Essas definições abrem
espaço para um terceiro tipo de eutanásia. Se um ser humano não é capaz de
compreender a escolha entre a vida e a morte, a eutanásia não seria nem
voluntária nem involuntária, mas não-voluntária. Dentre os incapazes de dar o
seu consentimento estariam incluídos os bebês que sofrem de doenças incuráveis
ou com graves deficiências e as pessoas que, por motivo de acidente, doença ou
velhice, já perderam para sempre a capacidade de compreender o problema em
questão, sem que tenham previamente solicitado ou recusado a eutanásia nessas
circunstâncias.¹
Superficialmente, o
direito de morrer se basearia no princípio de autonomia, onde toda pessoa tem o
direito de tomar decisões acerca da própria vida. A publicação filosófica
“Ciência & Vida – Filosofia”, nº 38, cuja capa estampa “Eutanásia” em
destaque, cita que “para Nietzsche, não é desmedido dizer que a vida, ela
mesma, que, vencida, se reduz à sobrevivência, quando não suporta a doença nem
tolera a dor”. A mesma publicação ainda cita que, “no Brasil, a eutanásia é
considerada uma forma de homicídio.
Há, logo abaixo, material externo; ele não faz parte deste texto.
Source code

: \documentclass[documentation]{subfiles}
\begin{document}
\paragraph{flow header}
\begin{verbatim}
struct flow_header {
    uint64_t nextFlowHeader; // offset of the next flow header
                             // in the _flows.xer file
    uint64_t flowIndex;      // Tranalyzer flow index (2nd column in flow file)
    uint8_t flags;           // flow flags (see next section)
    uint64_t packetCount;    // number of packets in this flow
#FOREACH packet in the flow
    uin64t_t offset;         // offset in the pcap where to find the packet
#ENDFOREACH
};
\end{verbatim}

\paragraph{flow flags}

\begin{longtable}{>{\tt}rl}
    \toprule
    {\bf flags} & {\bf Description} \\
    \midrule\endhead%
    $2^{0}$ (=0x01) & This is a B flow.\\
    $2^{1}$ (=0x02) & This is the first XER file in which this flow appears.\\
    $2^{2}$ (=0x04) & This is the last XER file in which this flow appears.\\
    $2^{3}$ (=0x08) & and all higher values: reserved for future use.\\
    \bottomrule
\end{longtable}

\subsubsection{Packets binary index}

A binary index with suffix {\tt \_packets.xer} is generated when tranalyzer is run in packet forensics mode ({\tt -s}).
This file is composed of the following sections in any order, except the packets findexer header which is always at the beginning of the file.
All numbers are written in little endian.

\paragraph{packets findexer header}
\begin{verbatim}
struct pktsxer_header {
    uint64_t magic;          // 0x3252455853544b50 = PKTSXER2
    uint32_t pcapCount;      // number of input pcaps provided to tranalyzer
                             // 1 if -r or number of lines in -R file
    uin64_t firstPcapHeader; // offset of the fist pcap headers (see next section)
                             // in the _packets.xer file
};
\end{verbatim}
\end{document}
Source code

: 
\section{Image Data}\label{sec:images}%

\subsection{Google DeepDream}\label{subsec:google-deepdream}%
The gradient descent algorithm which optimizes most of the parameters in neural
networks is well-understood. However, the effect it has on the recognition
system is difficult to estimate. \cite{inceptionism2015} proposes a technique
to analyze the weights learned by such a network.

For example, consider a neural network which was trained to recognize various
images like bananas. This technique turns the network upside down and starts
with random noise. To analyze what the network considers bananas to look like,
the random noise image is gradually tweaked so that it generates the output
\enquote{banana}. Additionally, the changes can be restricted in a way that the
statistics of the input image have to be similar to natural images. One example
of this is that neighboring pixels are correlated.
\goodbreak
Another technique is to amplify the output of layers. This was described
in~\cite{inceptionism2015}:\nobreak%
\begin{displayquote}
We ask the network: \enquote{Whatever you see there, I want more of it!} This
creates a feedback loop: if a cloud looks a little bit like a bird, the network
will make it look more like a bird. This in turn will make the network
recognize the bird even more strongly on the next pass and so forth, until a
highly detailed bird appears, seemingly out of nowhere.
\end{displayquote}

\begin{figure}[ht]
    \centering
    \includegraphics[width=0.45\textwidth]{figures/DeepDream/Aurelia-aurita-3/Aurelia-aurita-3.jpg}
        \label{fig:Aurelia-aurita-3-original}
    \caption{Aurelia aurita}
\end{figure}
A lei não faz qualquer referência a ela,
mas a prática é julgada de acordo com o artigo 121 do Código Penal, que pune
crimes de homicídio com penas de 6 a 20 anos de reclusão. Há projetos
tramitando no Congresso para mudar tal situação. Um deles faz parte da própria
reforma do Código Penal. Parte do anteprojeto que está sendo elaborado para dar
lugar à legislação penal atual prevê a alteração de dispositivos do Código
Penal, legislando sobre a eutanásia em dois itens do artigo 121. No parágrafo
3º, buscando reduzir a pena de reclusão, caso o autor do crime tenha agido por
compaixão e a pedido da vítima. No 4º, tentando descriminalizar o ato de deixar
de manter a vida de alguém por meios artificiais, caso a morte tenha sido
atestada como iminente e inevitável, desde que solicitado pelo paciente ou
parentes próximos”.
¹ SINGER, Peter. Ética Prática. São Paulo: Martins Fontes, 2006.